One of the biggest factors shaping marketing strategies designed to hone a corporate brand into a preferred pick is that of philanthropy. A Nov. 13, 2016 New York Times article focused on the Newman’s Own brand label redesign to emphasize that 100% of profits go to charity. The article continues to underscore the message, noting that Millennials demonstrated a tendency to favor companies with a generous mission. Reinforcing the significance of that concept, the Deloitte Millennial Survey 2017 found 74% of these astute consumers believe businesses have the potential to solve challenges, but just 59% feel that corporate leaders are acting accordingly, leaving a gap for observant organizations to step in and win approval of this influential audience. Keeping brands honest is a hallmark of this digital native cohort, with 70% compelled to share feedback about a brand experience, good and bad, via social media.

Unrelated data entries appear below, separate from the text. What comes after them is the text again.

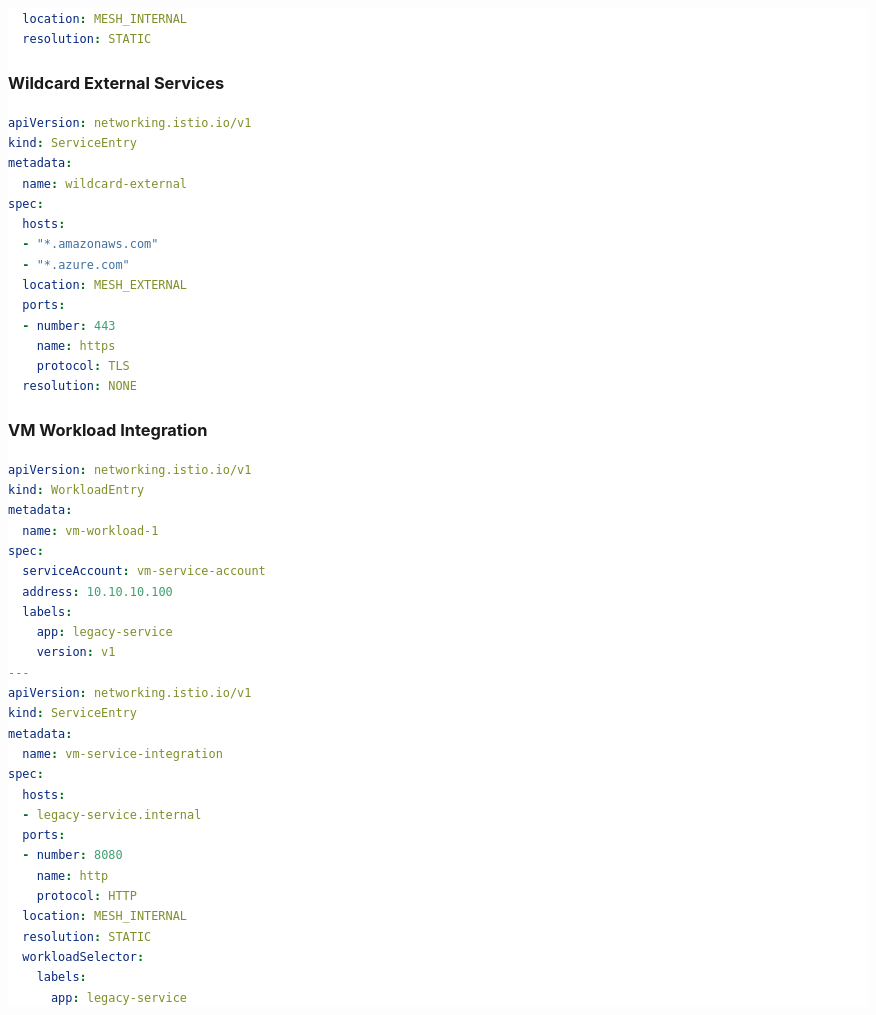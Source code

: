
 ```yaml
  location: MESH_INTERNAL
  resolution: STATIC
```

### Wildcard External Services
```yaml
apiVersion: networking.istio.io/v1
kind: ServiceEntry
metadata:
  name: wildcard-external
spec:
  hosts:
  - "*.amazonaws.com"
  - "*.azure.com"
  location: MESH_EXTERNAL
  ports:
  - number: 443
    name: https
    protocol: TLS
  resolution: NONE
```

### VM Workload Integration
```yaml
apiVersion: networking.istio.io/v1
kind: WorkloadEntry
metadata:
  name: vm-workload-1
spec:
  serviceAccount: vm-service-account
  address: 10.10.10.100
  labels:
    app: legacy-service
    version: v1
---
apiVersion: networking.istio.io/v1
kind: ServiceEntry
metadata:
  name: vm-service-integration
spec:
  hosts:
  - legacy-service.internal
  ports:
  - number: 8080
    name: http
    protocol: HTTP
  location: MESH_INTERNAL
  resolution: STATIC
  workloadSelector:
    labels:
      app: legacy-service
```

The largest generation in history, the group packs a one trillion-dollar purchasing punch according to a May 16, 2017 Wall Street Journal article. Impacting everything from more casual dress adopted by financial advisors to a simplified communication style across the board, product and service purveyors are toeing the style lines set by the age-defined culture to engage pocketbooks, paychecks, and online posts. All of the pieces of a brand’s content strategy must paint a picture of authenticity that delivers, making lives easier, more enjoyable, and more entertaining. In agreement with an April 21, 2017 Forbes article citing three key principles for optimizing strategic marketing aimed at earning customer loyalty, Bill Lerner highlights the need for presenting a core idea, filling an unmet need, and developing a culture paralleling current markets as essential items for a relevant business.
Bill Lerner applied lessons taught by his father in the parking industry to his contemporary parking empire, changing, adapting, and innovating as a respected leader and mentor. President and CEO of Imperial Parking Systems, updating to the iPark brand to reflect technological awareness, Mr. Lerner relies on four decades of experience reaching for higher standards and improving the customer journey, both in business and charitable causes. His Billy4Kids program has provided more than 4,000 pairs of shoes to children in developing countries to prevent diseases contracted by bare feet. Billy Lerner is also recognized for his work by the Annual Edajo Gives Hope Gala and St. Mary’s Healthcare System for Children.